Rick Boettger Columns
Sunday, September 13, 2009
What happened?

By Rick Boettger Special to The Citizen

  • The next crash?
    Sunday, December 20, 2009
  • It's in the bank
    Sunday, December 6, 2009
  • Clear skies ahead
    Sunday, November 8, 2009
  • Staying the course
    Sunday, October 25, 2009

Mark Howell, editor of Solares Hill, last week asked, "What in the world happened to Obama?"

For economic recovery, there is only so much any president can do. If things are becoming, as Mark said, "much grayer, much stormier," it is due in large part to what our banks, local governments and even charities are doing -- or failing to do.
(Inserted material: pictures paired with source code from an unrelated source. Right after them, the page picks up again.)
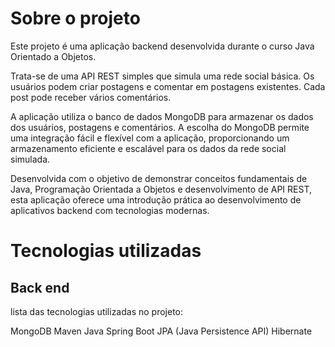 # Sobre o projeto 

Este projeto é uma aplicação backend desenvolvida durante o curso Java Orientado a Objetos.

Trata-se de uma API REST simples que simula uma rede social básica. Os usuários podem criar postagens e comentar em postagens existentes. Cada post pode receber vários comentários.

A aplicação utiliza o banco de dados MongoDB para armazenar os dados dos usuários, postagens e comentários. A escolha do MongoDB permite uma integração fácil e flexível com a aplicação, proporcionando um armazenamento eficiente e escalável para os dados da rede social simulada.

Desenvolvida com o objetivo de demonstrar conceitos fundamentais de Java, Programação Orientada a Objetos e desenvolvimento de API REST, esta aplicação oferece uma introdução prática ao desenvolvimento de aplicativos backend com tecnologias modernas.

# Tecnologias utilizadas
## Back end
lista das tecnologias utilizadas no projeto:

MongoDB
Maven
Java
Spring Boot
JPA (Java Persistence API)
Hibernate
We might better ask, "What is up with us, the people?"

Under both presidents Bush and Obama, our nation advanced hundreds of billions of dollars to our largest national banks for two reasons. The first was to keep them afloat, which worked. Doing nothing allowed Lehman Brothers Holdings Inc.'s failure, which could have led to a ripple effect of banks collapsing across the land.

The second reason was to get mortgage money and other business loans flowing through the economy. The banks selfishly failed their task.

Making loans is work. Instead, they passively put most of our money into "the bank," buying our own Treasury bonds and bills and pocketing the interest. Easy work, million-dollar bonuses for the top execs who thought it up, and to heck with helping America's recovery.

Both administrations similarly advanced hundreds of billions of dollars to the states. The intention was to help them keep or increase their work forces while completing useful infrastructure projects. This has worked partway.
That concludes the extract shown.